奥巴马在西点军校2014年毕业典礼上的致辞(双语)

2014-06-03 11:59:41来源:中国日报网

  I believe that a world of greater freedom and tolerance is not only a moral imperative; it also helps keep us safe.

  But to say that we have an interest in pursuing peace and freedom beyond our borders is not to say that every problem has a military solution. Since World War II, some of our most costly mistakes came not from our restraint but from our willingness to rush into military adventures without thinking through the consequences, without building international support and legitimacy for our action, without leveling with the American people about the sacrifices required. Tough talk often draws headlines, but war rarely conforms to slogans. As General Eisenhower, someone with hard-earned knowledge on this subject, said at this ceremony in 1947, “War is mankind’s most tragic and stupid folly; to seek or advise its deliberate provocation is a black crime against all men.”

  Like Eisenhower, this generation of men and women in uniform know all too well the wages of war, and that includes those of you here at West Point. Four of the service members who stood in the audience when I announced the surge of our forces in Afghanistan gave their lives in that effort. A lot more were wounded.

  I believe America’s security demanded those deployments. But I am haunted by those deaths. I am haunted by those wounds. And I would betray my duty to you, and to the country we love, if I sent you into harm’s way simply because I saw a problem somewhere in the world that needed to be fixed, or because I was worried about critics who think military intervention is the only way for America to avoid looking weak.

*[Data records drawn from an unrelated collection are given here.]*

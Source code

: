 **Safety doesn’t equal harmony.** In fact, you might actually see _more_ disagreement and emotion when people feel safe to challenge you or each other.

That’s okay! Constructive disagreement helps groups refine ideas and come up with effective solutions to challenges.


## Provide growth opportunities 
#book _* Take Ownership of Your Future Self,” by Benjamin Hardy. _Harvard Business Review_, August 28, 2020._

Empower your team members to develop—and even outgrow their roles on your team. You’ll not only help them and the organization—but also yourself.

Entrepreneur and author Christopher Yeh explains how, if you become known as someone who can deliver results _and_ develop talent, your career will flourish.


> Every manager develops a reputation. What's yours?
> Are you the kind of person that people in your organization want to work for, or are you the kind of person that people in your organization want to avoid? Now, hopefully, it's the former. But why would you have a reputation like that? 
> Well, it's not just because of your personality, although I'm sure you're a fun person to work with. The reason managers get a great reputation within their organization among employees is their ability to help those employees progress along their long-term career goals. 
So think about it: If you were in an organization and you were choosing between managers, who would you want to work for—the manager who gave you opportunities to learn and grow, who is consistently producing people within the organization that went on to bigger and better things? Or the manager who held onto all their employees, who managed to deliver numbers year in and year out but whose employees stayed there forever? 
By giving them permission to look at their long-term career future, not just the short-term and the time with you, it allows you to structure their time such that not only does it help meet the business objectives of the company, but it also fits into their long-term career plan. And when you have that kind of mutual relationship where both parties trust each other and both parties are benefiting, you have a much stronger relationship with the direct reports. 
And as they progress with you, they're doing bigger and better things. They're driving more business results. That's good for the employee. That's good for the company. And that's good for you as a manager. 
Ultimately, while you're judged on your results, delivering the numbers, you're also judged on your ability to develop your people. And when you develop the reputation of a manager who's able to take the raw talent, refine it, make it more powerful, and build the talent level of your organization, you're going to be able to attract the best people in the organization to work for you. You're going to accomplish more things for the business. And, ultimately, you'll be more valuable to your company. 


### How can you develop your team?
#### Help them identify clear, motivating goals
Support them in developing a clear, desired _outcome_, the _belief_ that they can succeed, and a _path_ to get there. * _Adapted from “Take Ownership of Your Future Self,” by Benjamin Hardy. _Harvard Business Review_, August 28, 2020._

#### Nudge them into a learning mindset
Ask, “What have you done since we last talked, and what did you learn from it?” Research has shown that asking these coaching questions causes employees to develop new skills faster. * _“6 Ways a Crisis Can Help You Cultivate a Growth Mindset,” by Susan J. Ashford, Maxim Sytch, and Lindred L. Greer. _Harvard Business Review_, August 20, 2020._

  Here’s my bottom line: America must always lead on the world stage. If we don’t, no one else will. The military that you have joined is, and always will be, the backbone of that leadership. But U.S. military action cannot be the only -- or even primary -- component of our leadership in every instance. Just because we have the best hammer does not mean that every problem is a nail.

  And because the costs associated with military action are so high, you should expect every civilian leader -- and especially your commander in chief -- to be clear about how that awesome power should be used. So let me spend the rest of my time describing my vision for how the United States of America, and our military, should lead in the years to come, for you will be part of that leadership.

  First, let me repeat a principle I put forward at the outset of my presidency: The United States will use military force, unilaterally if necessary, when our core interests demand it -- when our people are threatened; when our livelihoods are at stake; when the security of our allies is in danger.

  In these circumstances, we still need to ask tough questions about whether our actions are proportional and effective and just. International opinion matters, but America should never ask permission to protect our people, our homeland or our way of life. (Applause.)

  On the other hand, when issues of global concern do not pose a direct threat to the United States, when such issues are at stake, when crises arise that stir our conscience or push the world in a more dangerous direction but do not directly threaten us, then the threshold for military action must be higher. In such circumstances, we should not go it alone. Instead, we must mobilize allies and partners to take collective action. We have to broaden our tools to include diplomacy and development, sanctions and isolation, appeals to international law, and, if just, necessary and effective, multilateral military action. In such circumstances, we have to work with others because collective action in these circumstances is more likely to succeed, more likely to be sustained, less likely to lead to costly mistakes.

  This leads to my second point. For the foreseeable future, the most direct threat to America, at home and abroad, remains terrorism, but a strategy that involves invading every country that harbors terrorist networks is naive and unsustainable. I believe we must shift our counterterrorism strategy, drawing on the successes and shortcomings of our experience in Iraq and Afghanistan, to more effectively partner with countries where terrorist networks seek a foothold.

  And the need for a new strategy reflects the fact that today’s principal threat no longer comes from a centralized al-Qaida leadership. Instead it comes from decentralized al-Qaida affiliates and extremists, many with agendas focused in the countries where they operate. And this lessens the possibility of large-scale 9/11-style attacks against the homeland, but it heightens the danger of U.S. personnel overseas being attacked, as we saw in Benghazi. It heightens the danger to less defensible targets, as we saw in a shopping mall in Nairobi. So we have to develop a strategy that matches this diffuse threat, one that expands our reach without sending forces that stretch our military too thin or stir up local resentments.